Massa, 27 maggio 2019 -  Dietro il computer non c’era un ragazzo della sua età con cui aveva cominciato a «chattare» sui social network. Se ne è accorta col passare dei giorni quando toni e modi di quel presunto coetaneo si sono fatti sempre più insistenti, molesti: non smette un attimo di scrivere alla ragazzina di 14 anni con frasi e argomenti che lasciano ben poco all’immaginazione. Parole troppo «forti» per una adolescente che per settimane si è chiusa in se stessa come paralizzata dalla vergogna e dalla paura. Si sente in colpa, anche se l’unica vera colpa è di chi sta approfittando della sua ingenuità per cercare di prevaricarla.
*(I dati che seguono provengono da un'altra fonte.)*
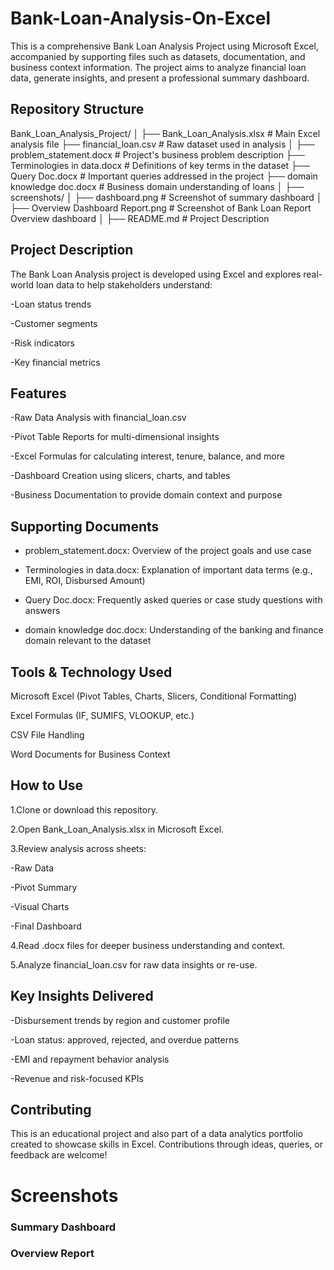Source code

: # Bank-Loan-Analysis-On-Excel
This is a comprehensive Bank Loan Analysis Project using Microsoft Excel, accompanied by supporting files such as datasets, documentation, and business context information. The project aims to analyze financial loan data, generate insights, and present a professional summary dashboard.

## Repository Structure
Bank_Loan_Analysis_Project/
│
├── Bank_Loan_Analysis.xlsx             # Main Excel analysis file
├── financial_loan.csv                  # Raw dataset used in analysis
│
├── problem_statement.docx              # Project's business problem description
├── Terminologies in data.docx          # Definitions of key terms in the dataset
├── Query Doc.docx                      # Important queries addressed in the project
├── domain knowledge doc.docx           # Business domain understanding of loans
│
├── screenshots/
│   ├── dashboard.png                   # Screenshot of summary dashboard
│   ├── Overview Dashboard Report.png   # Screenshot of Bank Loan Report Overview dashboard
│
├── README.md                           # Project Description

## Project Description
The Bank Loan Analysis project is developed using Excel and explores real-world loan data to help stakeholders understand:

-Loan status trends

-Customer segments

-Risk indicators

-Key financial metrics

## Features
 -Raw Data Analysis with financial_loan.csv

 -Pivot Table Reports for multi-dimensional insights

 -Excel Formulas for calculating interest, tenure, balance, and more

 -Dashboard Creation using slicers, charts, and tables

 -Business Documentation to provide domain context and purpose

## Supporting Documents
- problem_statement.docx: Overview of the project goals and use case

- Terminologies in data.docx: Explanation of important data terms (e.g., EMI, ROI, Disbursed Amount)

- Query Doc.docx: Frequently asked queries or case study questions with answers

- domain knowledge doc.docx: Understanding of the banking and finance domain relevant to the dataset

## Tools & Technology Used
Microsoft Excel (Pivot Tables, Charts, Slicers, Conditional Formatting)

Excel Formulas (IF, SUMIFS, VLOOKUP, etc.)

CSV File Handling

Word Documents for Business Context


## How to Use
1.Clone or download this repository.

2.Open Bank_Loan_Analysis.xlsx in Microsoft Excel.

3.Review analysis across sheets:

-Raw Data

-Pivot Summary

-Visual Charts

-Final Dashboard

4.Read .docx files for deeper business understanding and context.

5.Analyze financial_loan.csv for raw data insights or re-use.

## Key Insights Delivered
-Disbursement trends by region and customer profile

-Loan status: approved, rejected, and overdue patterns

-EMI and repayment behavior analysis

-Revenue and risk-focused KPIs

## Contributing
This is an educational project and also part of a data analytics portfolio created to showcase skills in Excel. Contributions through ideas, queries, or feedback are welcome!

# Screenshots
 ### Summary Dashboard
 ### Overview Report


  

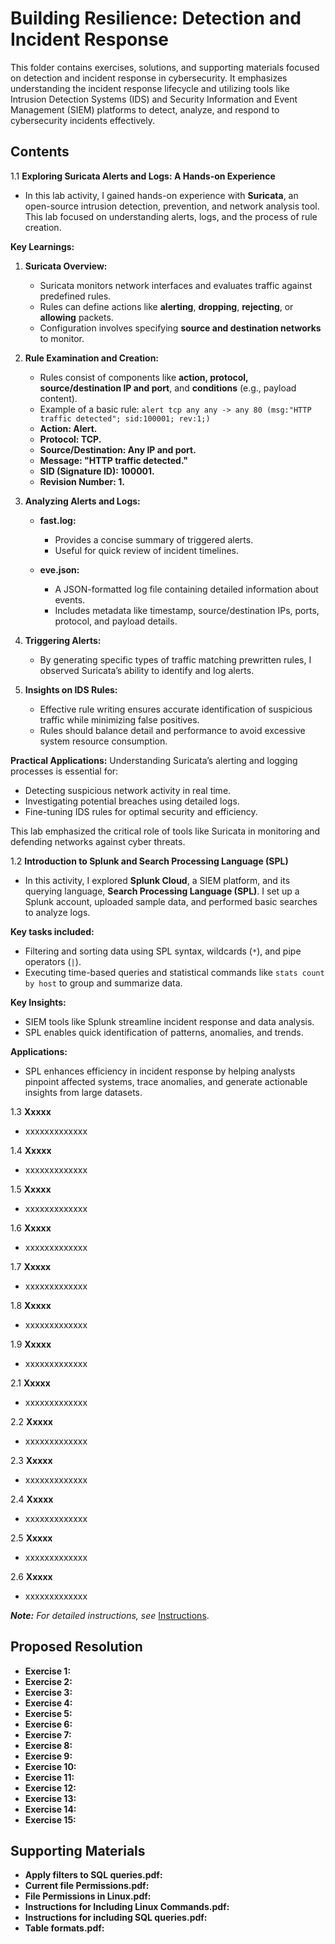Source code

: # Building Resilience: Detection and Incident Response

This folder contains exercises, solutions, and supporting materials focused on detection and incident response in cybersecurity. It emphasizes understanding the incident response lifecycle and utilizing tools like Intrusion Detection Systems (IDS) and Security Information and Event Management (SIEM) platforms to detect, analyze, and respond to cybersecurity incidents effectively.

## Contents
1.1  **Exploring Suricata Alerts and Logs: A Hands-on Experience**
- In this lab activity, I gained hands-on experience with **Suricata**, an open-source intrusion detection, prevention, and network analysis tool. This lab focused on understanding alerts, logs, and the process of rule creation.

**Key Learnings:**

1. **Suricata Overview:**
   * Suricata monitors network interfaces and evaluates traffic against predefined rules.
   * Rules can define actions like **alerting**, **dropping**, **rejecting**, or **allowing** packets.
   * Configuration involves specifying **source and destination networks** to monitor.

2. **Rule Examination and Creation:**
   * Rules consist of components like **action, protocol, source/destination IP and port**, and **conditions** (e.g., payload content).
   * Example of a basic rule:
    `alert tcp any any -> any 80 (msg:"HTTP traffic detected"; sid:100001; rev:1;)` 
   * **Action: Alert.**
   * **Protocol: TCP.**
   * **Source/Destination: Any IP and port.**
   * **Message: "HTTP traffic detected."**
   * **SID (Signature ID): 100001.**
   * **Revision Number: 1.**

3. **Analyzing Alerts and Logs:**
   * **fast.log:**
      * Provides a concise summary of triggered alerts.
      * Useful for quick review of incident timelines.

   * **eve.json:**
      * A JSON-formatted log file containing detailed information about events.
      * Includes metadata like timestamp, source/destination IPs, ports, protocol, and payload details.

4. **Triggering Alerts:**
   * By generating specific types of traffic matching prewritten rules, I observed Suricata’s ability to identify and log alerts.

5. **Insights on IDS Rules:**
   * Effective rule writing ensures accurate identification of suspicious traffic while minimizing false positives.
   * Rules should balance detail and performance to avoid excessive system resource consumption.

**Practical Applications:**
Understanding Suricata’s alerting and logging processes is essential for:
   * Detecting suspicious network activity in real time.
   * Investigating potential breaches using detailed logs.
   * Fine-tuning IDS rules for optimal security and efficiency.

This lab emphasized the critical role of tools like Suricata in monitoring and defending networks against cyber threats.
  
1.2  **Introduction to Splunk and Search Processing Language (SPL)**
- In this activity, I explored **Splunk Cloud**, a SIEM platform, and its querying language, **Search Processing Language (SPL)**. I set up a Splunk account, uploaded sample data, and performed basic searches to analyze logs.

**Key tasks included:**
  * Filtering and sorting data using SPL syntax, wildcards (`*`), and pipe operators (`|`).
  * Executing time-based queries and statistical commands like `stats count by host` to group and summarize data.

**Key Insights:**
  * SIEM tools like Splunk streamline incident response and data analysis.
  * SPL enables quick identification of patterns, anomalies, and trends.

**Applications:**
  * SPL enhances efficiency in incident response by helping analysts pinpoint affected systems, trace anomalies, and generate actionable insights from large datasets.

1.3  **Xxxxx**
- xxxxxxxxxxxxx

1.4  **Xxxxx**
- xxxxxxxxxxxxx

1.5  **Xxxxx**
- xxxxxxxxxxxxx

1.6  **Xxxxx**
- xxxxxxxxxxxxx 

1.7  **Xxxxx**
- xxxxxxxxxxxxx

1.8  **Xxxxx**
- xxxxxxxxxxxxx

1.9  **Xxxxx**
- xxxxxxxxxxxxx

2.1  **Xxxxx**
- xxxxxxxxxxxxx

2.2  **Xxxxx**
- xxxxxxxxxxxxx

2.3  **Xxxxx**
- xxxxxxxxxxxxx

2.4  **Xxxxx**
- xxxxxxxxxxxxx

2.5  **Xxxxx**
- xxxxxxxxxxxxx

2.6 **Xxxxx**
- xxxxxxxxxxxxx

***Note:** For detailed instructions, see* [Instructions](Instructions.md).

## Proposed Resolution
- **Exercise 1:** []()
- **Exercise 2:** []()
- **Exercise 3:** []()
- **Exercise 4:** []()
- **Exercise 5:** []()
- **Exercise 6:** []()
- **Exercise 7:** []()
- **Exercise 8:** []()
- **Exercise 9:** []()
- **Exercise 10:** []()
- **Exercise 11:** []()
- **Exercise 12:** []()
- **Exercise 13:** []()
- **Exercise 14:** []()
- **Exercise 15:** []()

## Supporting Materials
- **Apply filters to SQL queries.pdf:** []()
- **Current file Permissions.pdf:** []()
- **File Permissions in Linux.pdf:** []()
- **Instructions for Including Linux Commands.pdf:** []()
- **Instructions for including SQL queries.pdf:** []()
- **Table formats.pdf:** []()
Poi un po’ alla volta trova la forza di confidarsi con la mamma: le racconta di quell’adulto che fingendosi ragazzino, la sta tormentando di messaggi sul suo smartphone. La mamma la ascolta, la consola, poi prendere la decisione che le sembra più adatta per intervenire a difesa della figlia: si siede davanti al computer, gestisce in prima persona il profilo social della ragazzina, c’è lei quando sullo schermo appaiono i messaggi di quell’uomo. E lì capisce come il racconto della ragazzina fosse drammaticamente vero: ma ora c’è da agire, da passare al contrattacco per mettere fine a quella situazione ad altissimo rischio. Così la madre decide di rivolgersi ai referenti locali di Telefono Azzurro, con cui era entrata in contatto tempo prima per un progetto a tutela dei bambini nella scuola del figlio più piccolo. In quella occasione avevano parlato proprio dei rischi legati alle false identità diffuse sul web, di adulti che si fingono ragazzini per adescare minorenni. Proprio come stava facendo quell’uomo con la figlia. Così parte la richiesta di aiuto, che i referenti di Telefono Azzurro fanno subito loro: insieme si rivolgono alla Questura di Massa dove la ragazzina racconta per filo e per segno cosa stava succedendo, fornendo le indicazioni utili a identificare quell’uomo. Una brutta storia conclusa col lieto fine, raccontata dalla madre l’altro pomeriggio in Prefettura nel corso della tavola rotonda in occasione della «Giornata internazionale dei bambini scomparsi».